- _ENTRIES SUPPLIED_:

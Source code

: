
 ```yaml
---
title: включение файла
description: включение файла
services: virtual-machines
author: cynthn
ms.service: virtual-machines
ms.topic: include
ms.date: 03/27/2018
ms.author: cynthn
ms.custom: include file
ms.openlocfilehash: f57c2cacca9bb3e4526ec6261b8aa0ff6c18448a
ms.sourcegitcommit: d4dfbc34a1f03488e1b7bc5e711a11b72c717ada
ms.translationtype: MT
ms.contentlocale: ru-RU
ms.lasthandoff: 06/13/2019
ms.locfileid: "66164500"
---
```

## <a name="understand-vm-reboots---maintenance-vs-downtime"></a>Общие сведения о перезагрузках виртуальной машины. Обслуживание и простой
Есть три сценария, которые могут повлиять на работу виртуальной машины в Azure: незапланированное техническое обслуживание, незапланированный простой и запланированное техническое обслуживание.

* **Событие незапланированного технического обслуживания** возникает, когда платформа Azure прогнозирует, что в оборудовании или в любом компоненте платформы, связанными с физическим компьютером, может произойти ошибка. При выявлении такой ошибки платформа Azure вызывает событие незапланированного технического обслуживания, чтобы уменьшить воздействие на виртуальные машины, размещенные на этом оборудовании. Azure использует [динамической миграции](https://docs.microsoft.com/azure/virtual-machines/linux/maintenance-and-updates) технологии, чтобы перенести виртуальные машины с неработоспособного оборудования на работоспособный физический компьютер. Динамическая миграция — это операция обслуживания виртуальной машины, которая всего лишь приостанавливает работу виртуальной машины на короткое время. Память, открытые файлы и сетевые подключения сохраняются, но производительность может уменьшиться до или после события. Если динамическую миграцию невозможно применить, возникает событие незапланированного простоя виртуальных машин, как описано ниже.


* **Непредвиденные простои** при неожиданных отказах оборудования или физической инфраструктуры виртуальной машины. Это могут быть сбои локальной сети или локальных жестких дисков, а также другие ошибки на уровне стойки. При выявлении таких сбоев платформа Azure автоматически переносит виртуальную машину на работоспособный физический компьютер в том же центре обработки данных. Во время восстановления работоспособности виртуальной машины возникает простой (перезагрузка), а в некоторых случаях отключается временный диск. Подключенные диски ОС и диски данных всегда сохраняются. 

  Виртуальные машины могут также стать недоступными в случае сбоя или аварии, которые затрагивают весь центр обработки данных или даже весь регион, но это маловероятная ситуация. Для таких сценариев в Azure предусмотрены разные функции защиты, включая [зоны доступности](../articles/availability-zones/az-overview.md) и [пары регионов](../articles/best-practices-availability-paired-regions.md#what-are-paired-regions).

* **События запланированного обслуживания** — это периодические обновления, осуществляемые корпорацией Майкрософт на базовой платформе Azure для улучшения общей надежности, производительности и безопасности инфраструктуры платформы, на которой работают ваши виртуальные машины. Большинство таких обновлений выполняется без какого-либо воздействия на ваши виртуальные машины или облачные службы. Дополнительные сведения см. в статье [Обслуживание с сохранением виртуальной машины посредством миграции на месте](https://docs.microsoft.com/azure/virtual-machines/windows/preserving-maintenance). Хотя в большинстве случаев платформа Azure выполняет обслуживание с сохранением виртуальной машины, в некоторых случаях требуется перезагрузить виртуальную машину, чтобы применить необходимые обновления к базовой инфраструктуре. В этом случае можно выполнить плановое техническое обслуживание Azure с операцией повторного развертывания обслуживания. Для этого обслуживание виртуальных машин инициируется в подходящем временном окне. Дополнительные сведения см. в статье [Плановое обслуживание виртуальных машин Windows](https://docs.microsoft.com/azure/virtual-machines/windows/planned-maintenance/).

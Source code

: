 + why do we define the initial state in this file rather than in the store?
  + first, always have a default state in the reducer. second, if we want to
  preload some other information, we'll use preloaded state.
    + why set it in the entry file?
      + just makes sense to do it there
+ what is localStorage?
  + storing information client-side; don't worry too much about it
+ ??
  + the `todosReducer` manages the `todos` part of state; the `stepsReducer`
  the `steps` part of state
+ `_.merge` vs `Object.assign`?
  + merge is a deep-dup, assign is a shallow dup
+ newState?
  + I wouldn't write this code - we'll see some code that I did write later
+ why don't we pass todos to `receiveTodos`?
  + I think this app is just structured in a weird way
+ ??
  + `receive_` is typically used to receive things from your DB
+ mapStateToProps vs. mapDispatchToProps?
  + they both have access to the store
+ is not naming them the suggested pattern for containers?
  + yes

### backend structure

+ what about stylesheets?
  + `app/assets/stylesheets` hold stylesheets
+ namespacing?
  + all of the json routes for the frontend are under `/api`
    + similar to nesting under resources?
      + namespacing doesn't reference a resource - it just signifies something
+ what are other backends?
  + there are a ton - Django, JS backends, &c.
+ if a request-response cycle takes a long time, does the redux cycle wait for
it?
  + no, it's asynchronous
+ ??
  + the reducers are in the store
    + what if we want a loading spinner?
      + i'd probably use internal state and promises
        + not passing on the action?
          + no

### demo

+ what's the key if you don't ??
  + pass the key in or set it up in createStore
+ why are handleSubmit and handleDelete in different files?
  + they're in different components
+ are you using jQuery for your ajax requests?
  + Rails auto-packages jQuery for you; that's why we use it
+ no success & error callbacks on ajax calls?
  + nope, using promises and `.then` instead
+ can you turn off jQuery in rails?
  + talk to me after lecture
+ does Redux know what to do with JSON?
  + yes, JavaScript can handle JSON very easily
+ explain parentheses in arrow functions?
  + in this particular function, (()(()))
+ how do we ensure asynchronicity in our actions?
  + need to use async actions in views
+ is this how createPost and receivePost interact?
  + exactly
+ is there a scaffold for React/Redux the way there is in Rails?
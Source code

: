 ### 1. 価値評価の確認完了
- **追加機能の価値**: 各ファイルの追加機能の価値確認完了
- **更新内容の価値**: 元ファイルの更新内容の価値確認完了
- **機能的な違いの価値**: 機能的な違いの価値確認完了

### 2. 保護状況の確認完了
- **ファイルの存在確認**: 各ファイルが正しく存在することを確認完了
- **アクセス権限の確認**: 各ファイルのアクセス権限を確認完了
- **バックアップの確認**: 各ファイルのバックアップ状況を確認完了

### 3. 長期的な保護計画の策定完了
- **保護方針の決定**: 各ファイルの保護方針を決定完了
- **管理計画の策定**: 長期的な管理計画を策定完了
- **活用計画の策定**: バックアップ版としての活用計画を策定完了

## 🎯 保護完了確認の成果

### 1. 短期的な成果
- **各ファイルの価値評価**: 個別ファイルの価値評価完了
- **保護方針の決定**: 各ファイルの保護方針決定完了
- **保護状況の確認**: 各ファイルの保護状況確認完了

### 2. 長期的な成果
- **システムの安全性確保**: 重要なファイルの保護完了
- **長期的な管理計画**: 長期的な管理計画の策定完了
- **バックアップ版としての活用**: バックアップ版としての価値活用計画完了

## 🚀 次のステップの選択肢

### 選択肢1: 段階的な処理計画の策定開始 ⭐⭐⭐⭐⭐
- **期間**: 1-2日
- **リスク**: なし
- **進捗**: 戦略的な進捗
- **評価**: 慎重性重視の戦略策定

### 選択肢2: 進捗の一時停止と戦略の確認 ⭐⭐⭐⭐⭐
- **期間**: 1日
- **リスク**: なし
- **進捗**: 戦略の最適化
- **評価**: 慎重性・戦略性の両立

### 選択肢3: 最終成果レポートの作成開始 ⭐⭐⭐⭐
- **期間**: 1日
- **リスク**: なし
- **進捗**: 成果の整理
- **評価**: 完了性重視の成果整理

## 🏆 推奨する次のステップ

- _TASK DESCRIPTION_:
From the entries above, copy every line where the word "using" shows up.

- _SOLUTION BELOW_:
+ are you using jQuery for your ajax requests?
  + nope, using promises and `.then` instead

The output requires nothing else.